Ações de fiéis da Universal revelam abuso do direito de petição

Autor

  • René Ariel Dotti

    é advogado professor titular de Direito Penal da Universidade Federal do Paraná conselheiro federal da OAB e vice-presidente da Associação Internacional de Direito Penal.

24 de fevereiro de 2008, 13h17

[Artigo publicado na seção Tendências/Debates do jornal Folha de S.Paulo deste domingo, 24 de fevereiro]

A multiplicação de ações indenizatórias contra a Folha de S.Paulo e a jornalista Elvira Lobato, propostas por fiéis da Igreja Universal do Reino de Deus alegando suposto dano moral e tendo como causa uma única reportagem considerada ofensiva, revela aspectos que transcendem as rotineiras demandas forenses.

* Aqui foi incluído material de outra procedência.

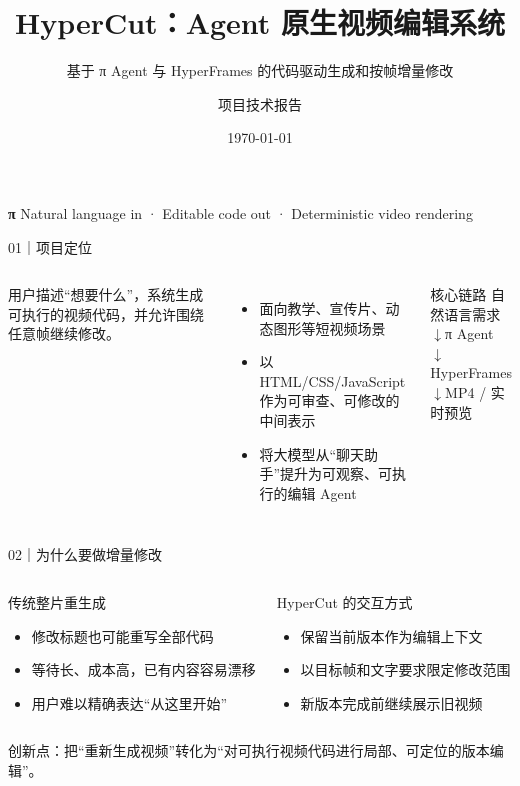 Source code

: \documentclass[aspectratio=169,UTF8,11pt]{ctexbeamer}
\title{HyperCut：Agent 原生视频编辑系统}
\subtitle{基于 π Agent 与 HyperFrames 的代码驱动生成和按帧增量修改}
\author{项目技术报告}
\date{\today}
\begin{document}
{
\begin{frame}[plain]
  \vspace{1.1cm}
  {\color{hclime}\Large\bfseries π}
  \vfill
  \titlepage
  \vfill
  {\color{gray}\small Natural language in · Editable code out · Deterministic video rendering}
\end{frame}}

\begin{frame}{01｜项目定位}
  \begin{columns}[T,onlytextwidth]
      \Large 用户描述“想要什么”，系统生成可执行的视频代码，并允许围绕任意帧继续修改。
      \vspace{0.55cm}
      \begin{itemize}
        \item 面向教学、宣传片、动态图形等短视频场景
        \item 以 HTML/CSS/JavaScript 作为可审查、可修改的中间表示
        \item 将大模型从“聊天助手”提升为可观察、可执行的编辑 Agent
      \end{itemize}
      \begin{block}{核心链路}
        自然语言需求
        \\[1mm]$\downarrow$\quad π Agent
        \\[1mm]$\downarrow$\quad HyperFrames
        \\[1mm]$\downarrow$\quad MP4 / 实时预览
      \end{block}
  \end{columns}
\end{frame}

\begin{frame}{02｜为什么要做增量修改}
  \begin{columns}[T,onlytextwidth]
      \begin{block}{传统整片重生成}
        \begin{itemize}
          \item 修改标题也可能重写全部代码
          \item 等待长、成本高，已有内容容易漂移
          \item 用户难以精确表达“从这里开始”
        \end{itemize}
      \end{block}
      \begin{block}{HyperCut 的交互方式}
        \begin{itemize}
          \item 保留当前版本作为编辑上下文
          \item 以目标帧和文字要求限定修改范围
          \item 新版本完成前继续展示旧视频
        \end{itemize}
      \end{block}
  \end{columns}
  \vspace{0.45cm}
  \centering
  \alert{创新点：把“重新生成视频”转化为“对可执行视频代码进行局部、可定位的版本编辑”。}
\end{frame}
\end{document}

A reportagem informa que, em 30 anos de existência, a igreja tornou-se detentora de um império na área de comunicação. Além de 23 emissoras de TV e 40 de rádio, a Folha aponta a existência de 32 empresas registradas em nome de membros da instituição, em sua maioria bispos.

Jornais diários, gráficas, agência de turismo, imobiliária, seguradora e táxi aéreo constituem a parte visível de um imenso patrimônio. Por trás dessa constelação de poder, está a figura do bispo Edir Macedo, com mais de 40 livros publicados e imensa fortuna pessoal. Uma espécie de reencarnação do magnata do jornalismo William Randolph Hearst, retratado no clássico filme de Orson Welles Cidadão Kane, interpretando o personagem Charles Foster Kane.

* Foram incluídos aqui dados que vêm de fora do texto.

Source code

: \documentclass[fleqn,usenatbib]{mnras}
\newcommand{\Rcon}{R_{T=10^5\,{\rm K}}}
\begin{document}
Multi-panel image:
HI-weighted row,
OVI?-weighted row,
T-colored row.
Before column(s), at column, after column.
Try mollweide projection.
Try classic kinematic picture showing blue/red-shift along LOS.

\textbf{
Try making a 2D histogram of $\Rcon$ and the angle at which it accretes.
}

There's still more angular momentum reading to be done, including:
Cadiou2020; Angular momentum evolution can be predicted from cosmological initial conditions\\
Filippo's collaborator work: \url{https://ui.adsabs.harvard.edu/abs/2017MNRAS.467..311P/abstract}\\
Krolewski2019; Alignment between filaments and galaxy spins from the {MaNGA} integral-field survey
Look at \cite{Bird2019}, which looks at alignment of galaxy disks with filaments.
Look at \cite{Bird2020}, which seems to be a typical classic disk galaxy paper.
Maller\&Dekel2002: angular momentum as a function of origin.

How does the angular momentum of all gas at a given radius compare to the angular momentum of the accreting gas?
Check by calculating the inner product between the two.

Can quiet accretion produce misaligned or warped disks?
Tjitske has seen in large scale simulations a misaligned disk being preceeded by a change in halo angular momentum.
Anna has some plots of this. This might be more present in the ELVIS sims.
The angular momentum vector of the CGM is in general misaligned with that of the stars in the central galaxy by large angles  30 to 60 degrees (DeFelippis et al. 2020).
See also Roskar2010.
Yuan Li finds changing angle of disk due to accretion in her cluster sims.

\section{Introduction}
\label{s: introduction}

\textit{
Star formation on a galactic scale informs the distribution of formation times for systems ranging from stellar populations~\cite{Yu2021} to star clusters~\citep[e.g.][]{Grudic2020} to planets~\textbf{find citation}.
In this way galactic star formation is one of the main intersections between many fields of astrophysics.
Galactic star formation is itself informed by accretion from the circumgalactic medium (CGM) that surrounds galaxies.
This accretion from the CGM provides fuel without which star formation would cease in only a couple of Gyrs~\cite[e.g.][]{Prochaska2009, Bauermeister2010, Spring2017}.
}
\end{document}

O primeiro aspecto peculiar dessa causa única da igreja com mais de 50 processos — como fogueiras da Inquisição acesas em múltiplos lugares — é o expediente ofensivo ao princípio do devido processo legal, ao restringir o exercício do contraditório e impedir a ampla defesa, que são garantias constitucionais. A obrigação imposta ao jornal e à jornalista de comparecerem fisicamente às mais distantes comarcas do país para responder às querelas revela um autêntico abuso do direito de petição, como salientou o ministro Celso de Mello, do Supremo Tribunal Federal, em entrevista publicada na Folha. Comete ato ilícito o titular de um direito que “ao exercê-lo, excede manifestamente os limites impostos pelo seu fim econômico ou social, pela boa-fé ou pelos costumes” (Código Civil, artigo 187).

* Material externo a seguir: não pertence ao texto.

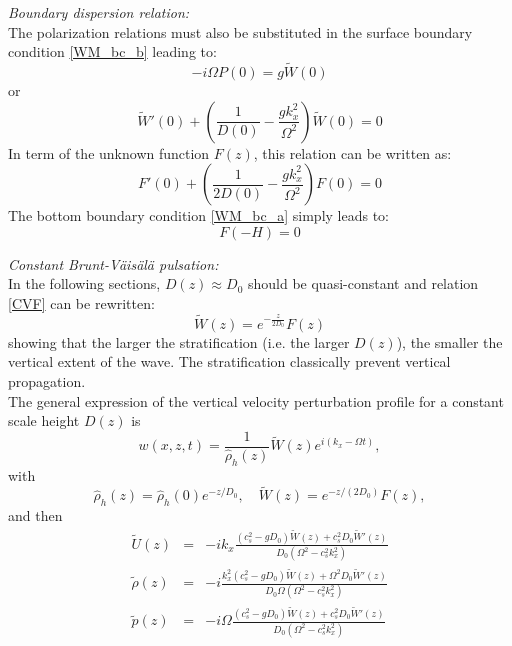 \documentclass[a4paper,11pt]{article}
\begin{document}
\textit{Boundary dispersion relation:}\\
The polarization relations must also be substituted in the surface boundary condition \ref{WM_bc_b} leading to:
\begin{equation}
  \displaystyle
  -i\Omega P(0)=g \widetilde{W}(0)
\end{equation}
or
\begin{equation}
  \displaystyle
  \widetilde{W}'(0)+\left(
  \frac{1}{D(0)}-\frac{gk_x^2}{\Omega^2}
  \right)\widetilde{W}(0)=0
\end{equation}
In term of the unknown function $F(z)$, this relation can be written as:
\begin{equation}
  \displaystyle
  F'(0)+\left(
  \frac{1}{2D(0)}-\frac{gk_x^2}{\Omega^2}
  \right)F(0)=0
  \label{eqFbc}
\end{equation}
The bottom boundary condition \ref{WM_bc_a} simply leads to:
\begin{equation}
  \displaystyle
  F(-H)=0
  \label{eqFbc2}
\end{equation}

\textit{Constant Brunt-Väisälä pulsation:}\\
In the following sections, $D(z)\approx D_0$ should be quasi-constant and relation \ref{CVF} can be rewritten:
\begin{equation}
  \displaystyle
  \widetilde{W}(z)=e^{-\frac{z}{2D_0}}F(z)
  \label{CVF2}
\end{equation}
showing that the larger the stratification (i.e. the larger $D(z)$), the smaller the vertical extent of the wave. The stratification classically prevent vertical propagation.\\
The general expression of the vertical velocity perturbation profile for a constant scale height $D(z)$ is
\begin{equation}
  \displaystyle
  w(x,z,t)=\frac{1}{\hat{\rho}_h(z)}\widetilde{W}(z)e^{i(k_x-\Omega t)},
\end{equation}
with 
\begin{equation}
  \displaystyle
  \hat{\rho}_h(z)=\hat{\rho}_h(0)e^{-z/D_0},\quad \widetilde{W}(z)=e^{-z/(2D_0)}F(z),
\end{equation}
and then
\begin{equation}
  \displaystyle
  \begin{array}{rcl}
    \widetilde{U}(z)&=&\displaystyle  -ik_x\frac{(c_s^2-gD_0)\widetilde{W}(z)+c_s^2D_0\widetilde{W}'(z)}{D_0(\Omega^2-c_s^2k_x^2)}\\[4mm]
    \widetilde{\rho}(z)&=&\displaystyle -i\frac{k_x^2(c_s^2-gD_0)\widetilde{W}(z)+\Omega^2D_0\widetilde{W}'(z)}{D_0\Omega(\Omega^2-c_s^2k_x^2)}\\[4mm]
    \widetilde{p}(z)&=&\displaystyle -i\Omega\frac{(c_s^2-gD_0)\widetilde{W}(z)+c_s^2D_0\widetilde{W}'(z)}{D_0(\Omega^2-c_s^2k_x^2)}
\end{array}
\end{equation}
\end{document}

Um dos exemplos da litigância de má-fé é caracterizado pelo uso do processo para conseguir objetivo ilegal. Como poderão os juízes assegurar às partes litigantes a “igualdade de tratamento” exigida pelo Código de Processo Civil (artigo 125, I), se uma delas ofende esse “equilíbrio de armas” ao repartir indevidamente o processo para conseguir um fim proibido por lei? Nesse caso, cabe ao juiz, de ofício ou a requerimento da parte, proferir sentença que obste tal objetivo (CPC, artigo 129). A necessidade de reunião de todos os processos, até mesmo para evitar decisões contraditórias, é o primeiro desafio a ser enfrentado pelo Poder Judiciário como guardião da Constituição e da lei.

O segundo é o de proteger o princípio da liberdade de informação — indissociável de um Estado democrático de Direito — quanto aos assuntos de interesse público. Possuem esta natureza os serviços de radiodifusão sonora e de sons e imagens. Eles podem ser explorados pelo particular mediante concessão através de contrato administrativo, no qual se destaca a finalidade pública. A natureza dessa atividade não dispensa os controles formais e informais. Os recursos financeiros obtidos e aplicados por uma empresa que explora serviços de radiodifusão e com deveres inerentes à responsabilidade social podem e devem ser investigados pela imprensa. Trata-se de proporcionar o controle popular e democrático de um meio de comunicação social. O conflito entre a liberdade de informação jornalística e os direitos da personalidade (nome, intimidade, vida privada, honra e imagem) deve ser resolvido em favor da divulgação da matéria de interesse público.

Na célebre conferência “A imprensa e o dever da verdade”, editada em 1920, Ruy Barbosa (1849-1923) escreveu: “A imprensa é a vista da nação. Por ela é que a nação acompanha o que lhe passa ao perto e ao longe, enxerga o que lhe malfazem, devassa o que lhe ocultam e tramam, colhe o que lhe sonegam ou roubam, percebe onde lhe alvejam ou nodoam, mede o que lhe cerceiam ou destroem, vela pelo que lhe interessa e se acautela do que a ameaça”.

E Thomas Jefferson (1743-1826), terceiro presidente dos Estados Unidos da América, declarou: “Se pudesse decidir se devemos ter um governo sem jornais ou jornais sem governo, eu não vacilaria em preferir a última alternativa”.